Of course there was that missile crisis back towards the end of last year, leading to all manner of death, destruction, much cost and great tribulation. But, given the constantly charged and febrile atmosphere in the region, such an event does have about it a certain inevitability; it cannot be classed as entirely out of character with what tends to happen.

Then there were those Israeli elections in January, the result of which seemed to indicate a marked trend towards ‘the centre’ and that fresh faces, less entrenched mindsets might now be welcomed into what was becoming a somewhat moribund political arena. It remains to be seen, however, to what extent such an infusion of new blood can shape the future.

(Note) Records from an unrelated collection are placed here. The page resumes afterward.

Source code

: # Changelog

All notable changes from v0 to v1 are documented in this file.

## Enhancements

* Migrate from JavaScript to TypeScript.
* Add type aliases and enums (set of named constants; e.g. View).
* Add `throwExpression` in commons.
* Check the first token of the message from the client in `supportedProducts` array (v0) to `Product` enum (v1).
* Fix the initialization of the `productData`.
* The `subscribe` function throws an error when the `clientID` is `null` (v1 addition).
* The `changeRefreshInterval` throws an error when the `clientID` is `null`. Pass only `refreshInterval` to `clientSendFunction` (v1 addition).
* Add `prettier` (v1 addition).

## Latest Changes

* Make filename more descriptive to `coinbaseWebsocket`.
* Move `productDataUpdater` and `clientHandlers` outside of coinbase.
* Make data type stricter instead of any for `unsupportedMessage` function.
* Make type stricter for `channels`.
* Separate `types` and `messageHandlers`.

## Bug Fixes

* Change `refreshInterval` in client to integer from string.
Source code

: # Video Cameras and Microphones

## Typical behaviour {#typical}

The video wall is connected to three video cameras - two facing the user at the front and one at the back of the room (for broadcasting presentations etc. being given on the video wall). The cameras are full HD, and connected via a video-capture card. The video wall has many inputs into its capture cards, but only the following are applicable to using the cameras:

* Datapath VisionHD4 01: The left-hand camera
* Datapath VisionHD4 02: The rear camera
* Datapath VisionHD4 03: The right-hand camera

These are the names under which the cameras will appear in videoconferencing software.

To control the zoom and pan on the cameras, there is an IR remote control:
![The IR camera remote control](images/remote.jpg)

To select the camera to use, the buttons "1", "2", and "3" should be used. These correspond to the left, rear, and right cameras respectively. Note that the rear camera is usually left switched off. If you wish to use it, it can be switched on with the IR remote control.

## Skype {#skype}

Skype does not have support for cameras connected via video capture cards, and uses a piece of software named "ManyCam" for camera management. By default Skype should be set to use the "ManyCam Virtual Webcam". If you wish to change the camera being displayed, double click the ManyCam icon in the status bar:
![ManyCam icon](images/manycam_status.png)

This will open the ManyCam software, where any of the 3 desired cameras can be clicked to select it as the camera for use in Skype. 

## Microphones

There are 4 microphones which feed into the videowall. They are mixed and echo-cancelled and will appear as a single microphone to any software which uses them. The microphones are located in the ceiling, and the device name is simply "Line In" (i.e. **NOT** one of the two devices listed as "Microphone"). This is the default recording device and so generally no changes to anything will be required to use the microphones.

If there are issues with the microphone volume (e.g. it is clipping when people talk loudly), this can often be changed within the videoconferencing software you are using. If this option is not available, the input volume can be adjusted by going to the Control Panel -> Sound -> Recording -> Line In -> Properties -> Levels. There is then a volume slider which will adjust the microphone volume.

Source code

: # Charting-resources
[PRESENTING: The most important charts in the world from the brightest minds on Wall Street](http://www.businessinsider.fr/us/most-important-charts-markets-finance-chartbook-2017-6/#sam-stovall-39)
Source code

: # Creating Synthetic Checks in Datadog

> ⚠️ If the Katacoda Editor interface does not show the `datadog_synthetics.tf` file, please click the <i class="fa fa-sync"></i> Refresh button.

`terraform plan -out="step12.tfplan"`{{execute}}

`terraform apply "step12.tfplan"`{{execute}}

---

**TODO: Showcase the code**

Few, I suspect, will be holding their breath in feverish anticipation.

Everything else consisted of the usual clutch of ups and downs in matters Middle Eastern – especially so in the case of an Iranian monkey and his (or her) first venture into outer space.

But, as the old saying has it, ‘The more things change, the more they stay the same.’

Indeed, as far as the Israeli-Palestinian struggle is concerned, although entire generations may have come and gone, no major deviation from its long and painful history has been observed. It’s almost as if a semi-permanent ‘comfort zone’ has been established, a resigned contentment with the impossibility of the situation, an unconscious deal struck between the two sides to remain, more or less, in continual confrontation.

Well, radical changes are rarely encountered without some discomfort and not a little trepidation. My own transition here from John Yorke to John Cronin is certainly like that. Part of me still wishes all could be as it was but, with circumstances dictating otherwise, change must prevail.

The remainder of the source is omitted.